(Collection entries)
──────

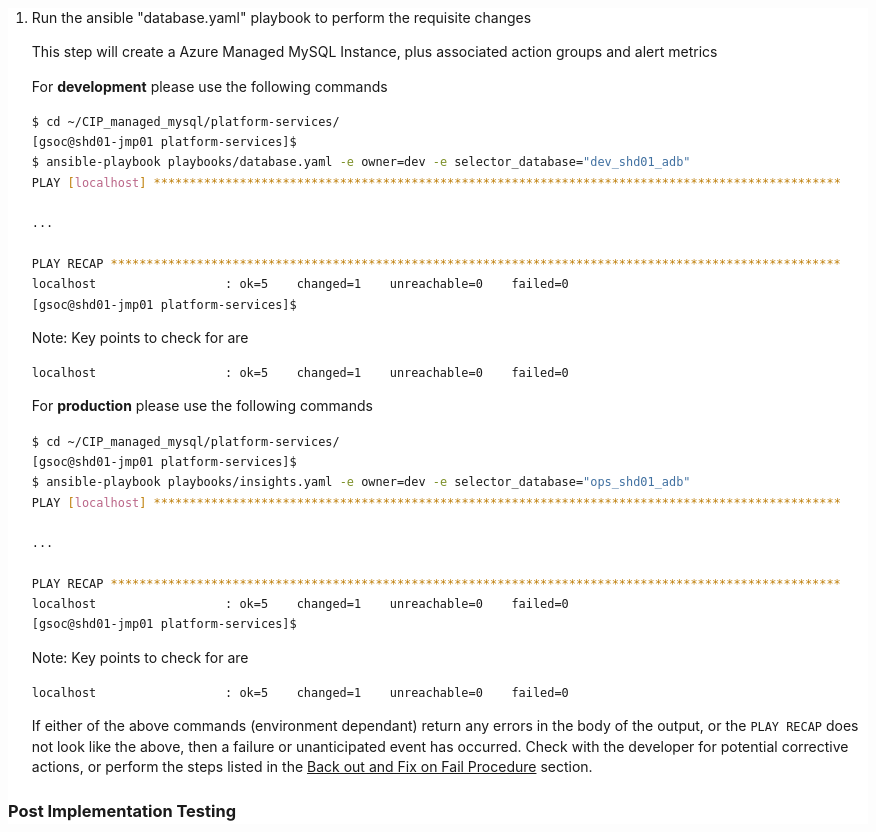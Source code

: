 1. Run the ansible "database.yaml" playbook to perform the requisite changes

    This step will create a Azure Managed MySQL Instance, plus associated action groups and alert metrics

    For __development__ please use the following commands

    ```bash
    $ cd ~/CIP_managed_mysql/platform-services/
    [gsoc@shd01-jmp01 platform-services]$
    $ ansible-playbook playbooks/database.yaml -e owner=dev -e selector_database="dev_shd01_adb"
    PLAY [localhost] ************************************************************************************************

    ...

    PLAY RECAP ******************************************************************************************************
    localhost                  : ok=5    changed=1    unreachable=0    failed=0
    [gsoc@shd01-jmp01 platform-services]$
    ```

    Note: Key points to check for are

    ```text
    localhost                  : ok=5    changed=1    unreachable=0    failed=0
    ```

    For __production__ please use the following commands

    ```bash
    $ cd ~/CIP_managed_mysql/platform-services/
    [gsoc@shd01-jmp01 platform-services]$
    $ ansible-playbook playbooks/insights.yaml -e owner=dev -e selector_database="ops_shd01_adb"
    PLAY [localhost] ************************************************************************************************

    ...

    PLAY RECAP ******************************************************************************************************
    localhost                  : ok=5    changed=1    unreachable=0    failed=0
    [gsoc@shd01-jmp01 platform-services]$
    ```

    Note: Key points to check for are

    ```text
    localhost                  : ok=5    changed=1    unreachable=0    failed=0
    ```

    If either of the above commands (environment dependant) return any errors in the body of the output, or the `PLAY RECAP` does not look like the above, then a failure or unanticipated event has occurred.  Check with the developer for potential corrective actions, or perform the steps listed in the [Back out and Fix on Fail Procedure](#Back-out-and-Fix-on-Fail-Procedure) section.

### Post Implementation Testing
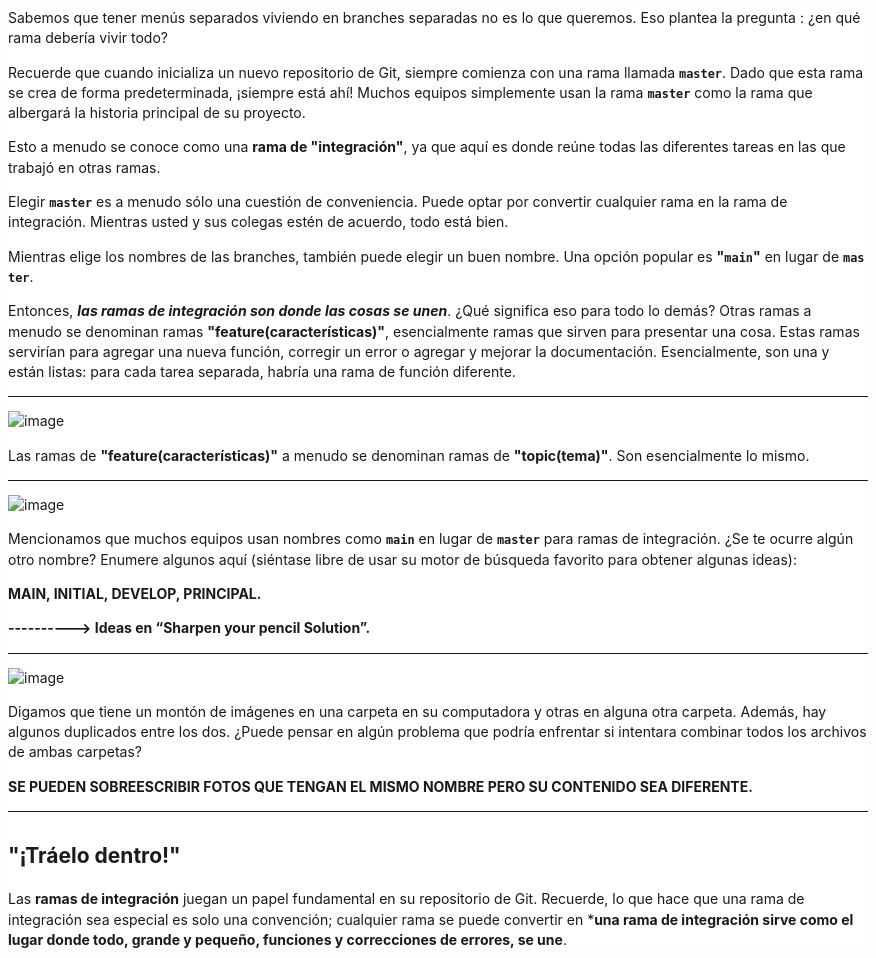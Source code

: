 Sabemos que tener menús separados viviendo en branches separadas no es lo que queremos. Eso plantea la pregunta : ¿en qué rama debería vivir todo?

Recuerde que cuando inicializa un nuevo repositorio de Git, siempre comienza con una rama llamada **`master`**. Dado que esta rama se crea de forma predeterminada, ¡siempre está ahí! Muchos equipos simplemente usan la rama **`master`** como la rama que albergará la historia principal de su proyecto.

Esto a menudo se conoce como una **rama de "integración"**, ya que aquí es donde reúne todas las diferentes tareas en las que trabajó en otras ramas.

Elegir **`master`** es a menudo sólo una cuestión de conveniencia. Puede optar por convertir cualquier rama en la rama de integración. Mientras usted y sus colegas estén de acuerdo, todo está bien.

Mientras elige los nombres de las branches, también puede elegir un buen nombre. Una opción popular es **"`main`"** en lugar de **`master`**.

Entonces, ***las ramas de integración son donde las cosas se unen***. ¿Qué significa eso para todo lo demás? Otras ramas a menudo se denominan ramas **"feature(características)"**, esencialmente ramas que sirven para presentar una cosa. Estas ramas servirían para agregar una nueva función, corregir un error o agregar y mejorar la documentación. Esencialmente, son una y están listas: para cada tarea separada, habría una rama de función diferente.

<hr>

<img width="960" alt="image" src="https://user-images.githubusercontent.com/23094588/209588029-ec1d2f5b-0d40-4f2b-8775-37ea47551cba.png">

Las ramas de **"feature(características)"** a menudo se denominan ramas de **"topic(tema)"**. Son esencialmente lo mismo.

<hr>

<img width="1139" alt="image" src="https://user-images.githubusercontent.com/23094588/209848120-e8fe83f6-95f0-4aa4-82e9-eb4f09f0cefc.png">

Mencionamos que muchos equipos usan nombres como **`main`** en lugar de **`master`** para ramas de integración. ¿Se te ocurre algún otro nombre? Enumere algunos aquí (siéntase libre de usar su motor de búsqueda favorito para obtener algunas ideas):

**MAIN, INITIAL, DEVELOP, PRINCIPAL.**

**----------> Ideas en “Sharpen your pencil Solution”.**

<hr>

<img width="1131" alt="image" src="https://user-images.githubusercontent.com/23094588/209854142-2fe06b71-7804-41e5-9269-2194713417c3.png">

Digamos que tiene un montón de imágenes en una carpeta en su computadora y otras en alguna otra carpeta. Además, hay algunos duplicados entre los dos. ¿Puede pensar en algún problema que podría enfrentar si intentara combinar todos los archivos de ambas carpetas?

**SE PUEDEN SOBREESCRIBIR FOTOS QUE TENGAN EL MISMO NOMBRE PERO SU CONTENIDO SEA DIFERENTE.**

<hr>

## "¡Tráelo dentro!"

Las **ramas de integración** juegan un papel fundamental en su repositorio de Git. Recuerde, lo que hace que una rama de integración sea especial es solo una convención; cualquier rama se puede convertir en ***una rama de integración sirve como el lugar donde todo, grande y pequeño, funciones y correcciones de errores, se une**.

──────

- [What is expected] Using the records above, copy word for word the line with "Esto a menudo", the line with "todo está bien.", and every line between them.

- [Answer for the task]
Esto a menudo se conoce como una **rama de "integración"**, ya que aquí es donde reúne todas las diferentes tareas en las que trabajó en otras ramas.

Elegir **`master`** es a menudo sólo una cuestión de conveniencia. Puede optar por convertir cualquier rama en la rama de integración. Mientras usted y sus colegas estén de acuerdo, todo está bien.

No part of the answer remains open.